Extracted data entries
= = = = =

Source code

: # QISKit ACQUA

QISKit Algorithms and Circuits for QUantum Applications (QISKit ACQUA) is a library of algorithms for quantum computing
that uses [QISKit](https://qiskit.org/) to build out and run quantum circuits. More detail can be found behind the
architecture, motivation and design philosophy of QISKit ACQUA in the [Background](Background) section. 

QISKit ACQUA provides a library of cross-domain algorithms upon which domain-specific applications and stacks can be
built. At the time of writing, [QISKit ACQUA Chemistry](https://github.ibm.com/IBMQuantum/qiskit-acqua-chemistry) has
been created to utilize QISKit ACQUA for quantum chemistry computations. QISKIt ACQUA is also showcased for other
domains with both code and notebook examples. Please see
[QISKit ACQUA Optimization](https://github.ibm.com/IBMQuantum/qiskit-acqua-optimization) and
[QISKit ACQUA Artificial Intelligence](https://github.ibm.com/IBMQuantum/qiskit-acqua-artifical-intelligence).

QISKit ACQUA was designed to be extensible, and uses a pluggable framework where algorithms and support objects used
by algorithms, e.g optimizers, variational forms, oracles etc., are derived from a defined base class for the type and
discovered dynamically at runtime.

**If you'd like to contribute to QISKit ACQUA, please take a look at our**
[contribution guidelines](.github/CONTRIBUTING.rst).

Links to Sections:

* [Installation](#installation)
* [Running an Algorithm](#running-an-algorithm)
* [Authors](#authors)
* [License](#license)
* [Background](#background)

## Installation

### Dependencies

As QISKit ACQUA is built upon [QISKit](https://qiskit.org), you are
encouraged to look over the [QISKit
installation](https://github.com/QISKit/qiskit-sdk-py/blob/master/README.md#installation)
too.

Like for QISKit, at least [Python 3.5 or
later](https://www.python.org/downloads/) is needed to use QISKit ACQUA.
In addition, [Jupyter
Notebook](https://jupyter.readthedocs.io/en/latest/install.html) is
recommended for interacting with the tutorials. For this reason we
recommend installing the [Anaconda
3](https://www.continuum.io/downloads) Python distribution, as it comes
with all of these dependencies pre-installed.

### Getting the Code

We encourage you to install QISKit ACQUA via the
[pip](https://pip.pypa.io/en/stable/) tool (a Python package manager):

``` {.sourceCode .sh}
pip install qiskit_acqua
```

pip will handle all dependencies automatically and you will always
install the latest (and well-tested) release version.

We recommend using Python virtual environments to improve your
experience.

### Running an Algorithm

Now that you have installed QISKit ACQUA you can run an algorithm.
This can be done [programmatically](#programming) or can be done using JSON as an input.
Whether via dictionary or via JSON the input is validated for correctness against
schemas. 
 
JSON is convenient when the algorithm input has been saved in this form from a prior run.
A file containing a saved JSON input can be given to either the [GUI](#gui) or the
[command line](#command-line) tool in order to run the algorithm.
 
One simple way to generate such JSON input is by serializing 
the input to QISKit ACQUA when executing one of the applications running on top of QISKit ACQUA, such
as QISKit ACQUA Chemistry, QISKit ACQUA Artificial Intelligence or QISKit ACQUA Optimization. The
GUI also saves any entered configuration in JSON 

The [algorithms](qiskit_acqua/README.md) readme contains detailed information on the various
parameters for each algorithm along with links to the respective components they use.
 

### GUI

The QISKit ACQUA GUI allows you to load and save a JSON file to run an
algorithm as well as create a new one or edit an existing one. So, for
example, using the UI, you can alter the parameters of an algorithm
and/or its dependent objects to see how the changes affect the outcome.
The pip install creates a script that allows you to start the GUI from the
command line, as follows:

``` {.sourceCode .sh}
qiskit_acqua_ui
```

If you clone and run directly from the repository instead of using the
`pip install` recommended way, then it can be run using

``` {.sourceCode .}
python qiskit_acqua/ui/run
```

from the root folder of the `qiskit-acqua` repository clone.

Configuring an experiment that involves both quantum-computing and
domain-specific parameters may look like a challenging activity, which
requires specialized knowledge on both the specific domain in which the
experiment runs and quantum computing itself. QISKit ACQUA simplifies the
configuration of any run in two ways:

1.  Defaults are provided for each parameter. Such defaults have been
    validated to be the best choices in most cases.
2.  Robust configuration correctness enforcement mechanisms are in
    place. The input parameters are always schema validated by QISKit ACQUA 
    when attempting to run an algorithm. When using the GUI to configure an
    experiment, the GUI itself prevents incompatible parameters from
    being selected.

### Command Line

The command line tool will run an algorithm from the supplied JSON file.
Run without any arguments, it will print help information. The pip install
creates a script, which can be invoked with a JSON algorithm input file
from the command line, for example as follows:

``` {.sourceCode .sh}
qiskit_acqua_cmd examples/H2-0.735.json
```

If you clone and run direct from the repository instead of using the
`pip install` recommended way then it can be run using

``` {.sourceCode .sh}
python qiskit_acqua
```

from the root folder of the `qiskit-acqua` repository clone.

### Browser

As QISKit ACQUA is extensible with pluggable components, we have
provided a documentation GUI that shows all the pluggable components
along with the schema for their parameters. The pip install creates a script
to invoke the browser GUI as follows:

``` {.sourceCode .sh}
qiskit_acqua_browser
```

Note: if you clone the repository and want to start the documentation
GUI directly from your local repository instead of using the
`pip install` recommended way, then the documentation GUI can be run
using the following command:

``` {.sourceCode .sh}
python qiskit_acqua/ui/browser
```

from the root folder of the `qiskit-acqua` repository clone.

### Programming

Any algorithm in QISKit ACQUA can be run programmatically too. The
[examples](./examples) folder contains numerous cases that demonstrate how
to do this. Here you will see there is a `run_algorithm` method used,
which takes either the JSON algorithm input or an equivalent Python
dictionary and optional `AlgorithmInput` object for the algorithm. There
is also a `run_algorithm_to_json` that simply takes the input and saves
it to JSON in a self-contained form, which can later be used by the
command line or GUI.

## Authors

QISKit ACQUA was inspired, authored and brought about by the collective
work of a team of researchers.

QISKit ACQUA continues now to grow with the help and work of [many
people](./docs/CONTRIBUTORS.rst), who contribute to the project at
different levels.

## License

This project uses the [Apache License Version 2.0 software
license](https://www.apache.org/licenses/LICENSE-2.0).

= = = = =

> _WHAT YOU SHOULD DO_: Starting from the data above, filter for lines with "specific" and copy each one.

> _RESULT OF THIS EXERCISE_:
QISKit ACQUA provides a library of cross-domain algorithms upon which domain-specific applications and stacks can be
domain-specific parameters may look like a challenging activity, which
requires specialized knowledge on both the specific domain in which the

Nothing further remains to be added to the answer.